■ **WHAT TO WORK ON**
Each line below is to be copied out exactly, and none may be omitted.
··· DATA PROVIDED
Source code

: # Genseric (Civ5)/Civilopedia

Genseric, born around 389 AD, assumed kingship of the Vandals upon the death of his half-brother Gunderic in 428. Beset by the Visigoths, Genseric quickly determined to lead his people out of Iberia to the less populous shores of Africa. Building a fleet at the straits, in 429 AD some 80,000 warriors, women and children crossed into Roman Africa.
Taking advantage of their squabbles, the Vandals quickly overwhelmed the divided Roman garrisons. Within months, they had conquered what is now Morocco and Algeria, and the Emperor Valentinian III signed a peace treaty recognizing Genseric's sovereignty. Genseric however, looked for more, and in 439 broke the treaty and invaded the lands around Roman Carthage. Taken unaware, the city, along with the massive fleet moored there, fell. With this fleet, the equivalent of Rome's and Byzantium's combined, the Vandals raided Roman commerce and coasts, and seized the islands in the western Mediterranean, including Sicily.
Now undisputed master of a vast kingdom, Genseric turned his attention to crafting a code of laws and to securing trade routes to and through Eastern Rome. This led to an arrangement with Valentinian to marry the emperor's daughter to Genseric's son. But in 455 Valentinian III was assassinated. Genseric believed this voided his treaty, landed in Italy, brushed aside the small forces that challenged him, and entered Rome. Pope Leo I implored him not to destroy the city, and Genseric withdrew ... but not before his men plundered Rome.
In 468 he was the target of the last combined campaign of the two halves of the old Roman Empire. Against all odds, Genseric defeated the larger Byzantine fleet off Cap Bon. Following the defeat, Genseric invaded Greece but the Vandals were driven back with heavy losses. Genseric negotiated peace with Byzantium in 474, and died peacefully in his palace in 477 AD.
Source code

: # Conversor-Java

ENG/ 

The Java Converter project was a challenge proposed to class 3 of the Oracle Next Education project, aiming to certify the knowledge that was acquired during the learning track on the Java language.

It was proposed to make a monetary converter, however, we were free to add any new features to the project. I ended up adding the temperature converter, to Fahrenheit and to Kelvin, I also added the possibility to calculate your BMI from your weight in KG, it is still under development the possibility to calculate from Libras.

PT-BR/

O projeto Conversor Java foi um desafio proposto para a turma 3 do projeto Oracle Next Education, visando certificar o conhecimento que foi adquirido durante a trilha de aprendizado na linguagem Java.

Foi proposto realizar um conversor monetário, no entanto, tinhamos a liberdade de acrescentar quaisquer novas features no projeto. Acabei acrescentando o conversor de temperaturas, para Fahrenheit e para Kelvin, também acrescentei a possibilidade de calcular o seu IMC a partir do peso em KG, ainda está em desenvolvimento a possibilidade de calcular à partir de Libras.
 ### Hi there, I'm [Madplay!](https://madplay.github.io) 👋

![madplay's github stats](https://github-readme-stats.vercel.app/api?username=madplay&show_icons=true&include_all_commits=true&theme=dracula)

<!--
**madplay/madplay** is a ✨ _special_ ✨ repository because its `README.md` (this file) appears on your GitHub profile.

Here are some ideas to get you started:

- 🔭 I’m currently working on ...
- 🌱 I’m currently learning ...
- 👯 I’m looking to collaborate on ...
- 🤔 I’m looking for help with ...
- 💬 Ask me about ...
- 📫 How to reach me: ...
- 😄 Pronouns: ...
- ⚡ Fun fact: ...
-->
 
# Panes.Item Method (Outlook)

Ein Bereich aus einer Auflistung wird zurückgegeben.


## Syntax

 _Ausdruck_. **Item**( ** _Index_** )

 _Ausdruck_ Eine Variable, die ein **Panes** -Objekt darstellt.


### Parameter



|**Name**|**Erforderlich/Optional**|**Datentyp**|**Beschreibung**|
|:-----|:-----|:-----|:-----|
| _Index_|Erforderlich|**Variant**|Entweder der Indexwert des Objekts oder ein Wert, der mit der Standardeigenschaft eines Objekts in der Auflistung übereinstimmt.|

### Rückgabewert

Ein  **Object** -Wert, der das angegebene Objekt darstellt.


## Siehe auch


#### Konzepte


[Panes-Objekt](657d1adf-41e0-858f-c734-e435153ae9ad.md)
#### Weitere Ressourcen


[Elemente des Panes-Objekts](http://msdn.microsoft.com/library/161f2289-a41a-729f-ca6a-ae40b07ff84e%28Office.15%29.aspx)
······
■ **TASK RESPONSE**
Source code

: # Genseric (Civ5)/Civilopedia

Genseric, born around 389 AD, assumed kingship of the Vandals upon the death of his half-brother Gunderic in 428. Beset by the Visigoths, Genseric quickly determined to lead his people out of Iberia to the less populous shores of Africa. Building a fleet at the straits, in 429 AD some 80,000 warriors, women and children crossed into Roman Africa.
Taking advantage of their squabbles, the Vandals quickly overwhelmed the divided Roman garrisons. Within months, they had conquered what is now Morocco and Algeria, and the Emperor Valentinian III signed a peace treaty recognizing Genseric's sovereignty. Genseric however, looked for more, and in 439 broke the treaty and invaded the lands around Roman Carthage. Taken unaware, the city, along with the massive fleet moored there, fell. With this fleet, the equivalent of Rome's and Byzantium's combined, the Vandals raided Roman commerce and coasts, and seized the islands in the western Mediterranean, including Sicily.
Now undisputed master of a vast kingdom, Genseric turned his attention to crafting a code of laws and to securing trade routes to and through Eastern Rome. This led to an arrangement with Valentinian to marry the emperor's daughter to Genseric's son. But in 455 Valentinian III was assassinated. Genseric believed this voided his treaty, landed in Italy, brushed aside the small forces that challenged him, and entered Rome. Pope Leo I implored him not to destroy the city, and Genseric withdrew ... but not before his men plundered Rome.
In 468 he was the target of the last combined campaign of the two halves of the old Roman Empire. Against all odds, Genseric defeated the larger Byzantine fleet off Cap Bon. Following the defeat, Genseric invaded Greece but the Vandals were driven back with heavy losses. Genseric negotiated peace with Byzantium in 474, and died peacefully in his palace in 477 AD.
Source code

: # Conversor-Java

ENG/ 

The Java Converter project was a challenge proposed to class 3 of the Oracle Next Education project, aiming to certify the knowledge that was acquired during the learning track on the Java language.

It was proposed to make a monetary converter, however, we were free to add any new features to the project. I ended up adding the temperature converter, to Fahrenheit and to Kelvin, I also added the possibility to calculate your BMI from your weight in KG, it is still under development the possibility to calculate from Libras.

PT-BR/

O projeto Conversor Java foi um desafio proposto para a turma 3 do projeto Oracle Next Education, visando certificar o conhecimento que foi adquirido durante a trilha de aprendizado na linguagem Java.

Foi proposto realizar um conversor monetário, no entanto, tinhamos a liberdade de acrescentar quaisquer novas features no projeto. Acabei acrescentando o conversor de temperaturas, para Fahrenheit e para Kelvin, também acrescentei a possibilidade de calcular o seu IMC a partir do peso em KG, ainda está em desenvolvimento a possibilidade de calcular à partir de Libras.
 ### Hi there, I'm [Madplay!](https://madplay.github.io) 👋

![madplay's github stats](https://github-readme-stats.vercel.app/api?username=madplay&show_icons=true&include_all_commits=true&theme=dracula)

<!--
**madplay/madplay** is a ✨ _special_ ✨ repository because its `README.md` (this file) appears on your GitHub profile.

Here are some ideas to get you started:

- 🔭 I’m currently working on ...
- 🌱 I’m currently learning ...
- 👯 I’m looking to collaborate on ...
- 🤔 I’m looking for help with ...
- 💬 Ask me about ...
- 📫 How to reach me: ...
- 😄 Pronouns: ...
- ⚡ Fun fact: ...
-->
 
# Panes.Item Method (Outlook)

Ein Bereich aus einer Auflistung wird zurückgegeben.


## Syntax

 _Ausdruck_. **Item**( ** _Index_** )

 _Ausdruck_ Eine Variable, die ein **Panes** -Objekt darstellt.


### Parameter



|**Name**|**Erforderlich/Optional**|**Datentyp**|**Beschreibung**|
|:-----|:-----|:-----|:-----|
| _Index_|Erforderlich|**Variant**|Entweder der Indexwert des Objekts oder ein Wert, der mit der Standardeigenschaft eines Objekts in der Auflistung übereinstimmt.|

### Rückgabewert

Ein  **Object** -Wert, der das angegebene Objekt darstellt.


## Siehe auch


#### Konzepte


[Panes-Objekt](657d1adf-41e0-858f-c734-e435153ae9ad.md)
#### Weitere Ressourcen


[Elemente des Panes-Objekts](http://msdn.microsoft.com/library/161f2289-a41a-729f-ca6a-ae40b07ff84e%28Office.15%29.aspx)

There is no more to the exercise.